--- Exercise input ---
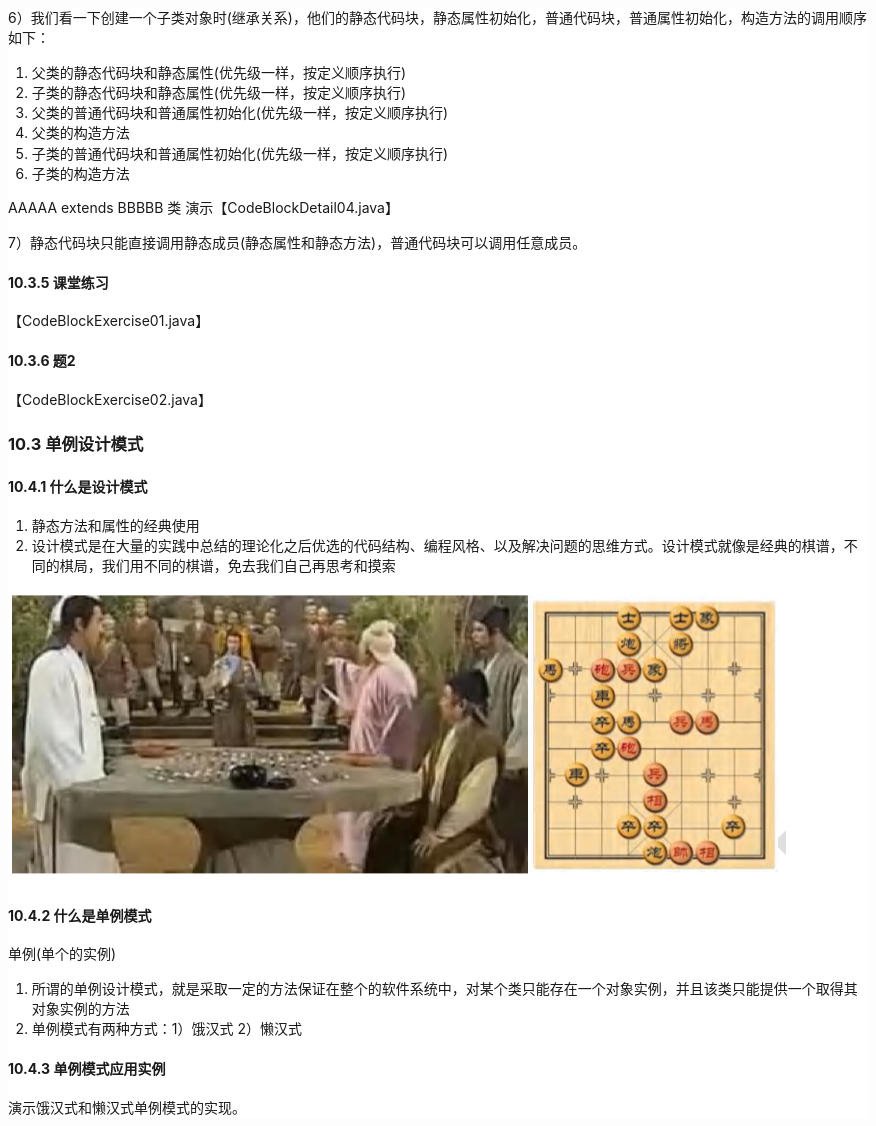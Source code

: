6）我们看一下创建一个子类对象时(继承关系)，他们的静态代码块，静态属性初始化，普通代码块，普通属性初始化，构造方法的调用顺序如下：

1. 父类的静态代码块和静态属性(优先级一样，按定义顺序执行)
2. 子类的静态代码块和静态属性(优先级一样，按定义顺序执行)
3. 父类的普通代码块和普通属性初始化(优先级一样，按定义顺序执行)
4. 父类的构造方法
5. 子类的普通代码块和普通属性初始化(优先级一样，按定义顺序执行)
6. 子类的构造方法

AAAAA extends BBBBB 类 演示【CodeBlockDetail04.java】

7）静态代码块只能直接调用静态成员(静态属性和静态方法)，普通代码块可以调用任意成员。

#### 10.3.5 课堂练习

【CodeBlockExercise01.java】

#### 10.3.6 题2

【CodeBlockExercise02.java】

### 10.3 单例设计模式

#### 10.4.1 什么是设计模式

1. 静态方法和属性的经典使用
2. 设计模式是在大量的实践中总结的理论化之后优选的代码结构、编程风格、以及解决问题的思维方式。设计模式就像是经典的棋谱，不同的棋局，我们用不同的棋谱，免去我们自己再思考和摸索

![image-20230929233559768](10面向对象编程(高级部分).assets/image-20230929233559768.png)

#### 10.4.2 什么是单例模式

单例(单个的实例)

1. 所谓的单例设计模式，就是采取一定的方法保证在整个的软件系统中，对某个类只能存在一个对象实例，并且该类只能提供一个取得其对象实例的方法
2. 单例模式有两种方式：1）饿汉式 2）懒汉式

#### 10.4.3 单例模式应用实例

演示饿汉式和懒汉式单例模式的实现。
---
--- Exercise input ---
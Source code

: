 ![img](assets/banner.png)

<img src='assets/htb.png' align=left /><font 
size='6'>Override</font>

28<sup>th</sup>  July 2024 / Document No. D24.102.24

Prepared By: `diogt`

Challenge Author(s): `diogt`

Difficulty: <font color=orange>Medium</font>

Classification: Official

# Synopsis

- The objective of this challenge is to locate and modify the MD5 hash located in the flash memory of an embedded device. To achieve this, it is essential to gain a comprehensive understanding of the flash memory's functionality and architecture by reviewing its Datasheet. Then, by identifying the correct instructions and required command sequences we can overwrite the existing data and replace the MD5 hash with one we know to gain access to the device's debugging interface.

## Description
---
--- Exercise input ---
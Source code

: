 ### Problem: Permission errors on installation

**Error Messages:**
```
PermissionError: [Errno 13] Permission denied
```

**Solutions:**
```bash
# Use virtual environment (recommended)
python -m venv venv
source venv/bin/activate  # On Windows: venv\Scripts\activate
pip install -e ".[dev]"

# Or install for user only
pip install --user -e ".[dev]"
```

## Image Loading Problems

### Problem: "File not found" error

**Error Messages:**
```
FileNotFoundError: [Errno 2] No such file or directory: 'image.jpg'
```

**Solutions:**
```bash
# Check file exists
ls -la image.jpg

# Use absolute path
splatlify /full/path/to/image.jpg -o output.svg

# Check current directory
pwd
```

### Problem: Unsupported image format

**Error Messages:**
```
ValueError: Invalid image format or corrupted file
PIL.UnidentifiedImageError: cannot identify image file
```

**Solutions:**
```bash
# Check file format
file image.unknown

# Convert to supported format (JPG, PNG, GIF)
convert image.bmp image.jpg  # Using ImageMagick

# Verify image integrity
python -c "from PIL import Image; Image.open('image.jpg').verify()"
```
---
▶ **What you will do**
Search the material for the string "diogt" and show every line that has it.

▶ **Answer area**
Prepared By: `diogt`
Challenge Author(s): `diogt`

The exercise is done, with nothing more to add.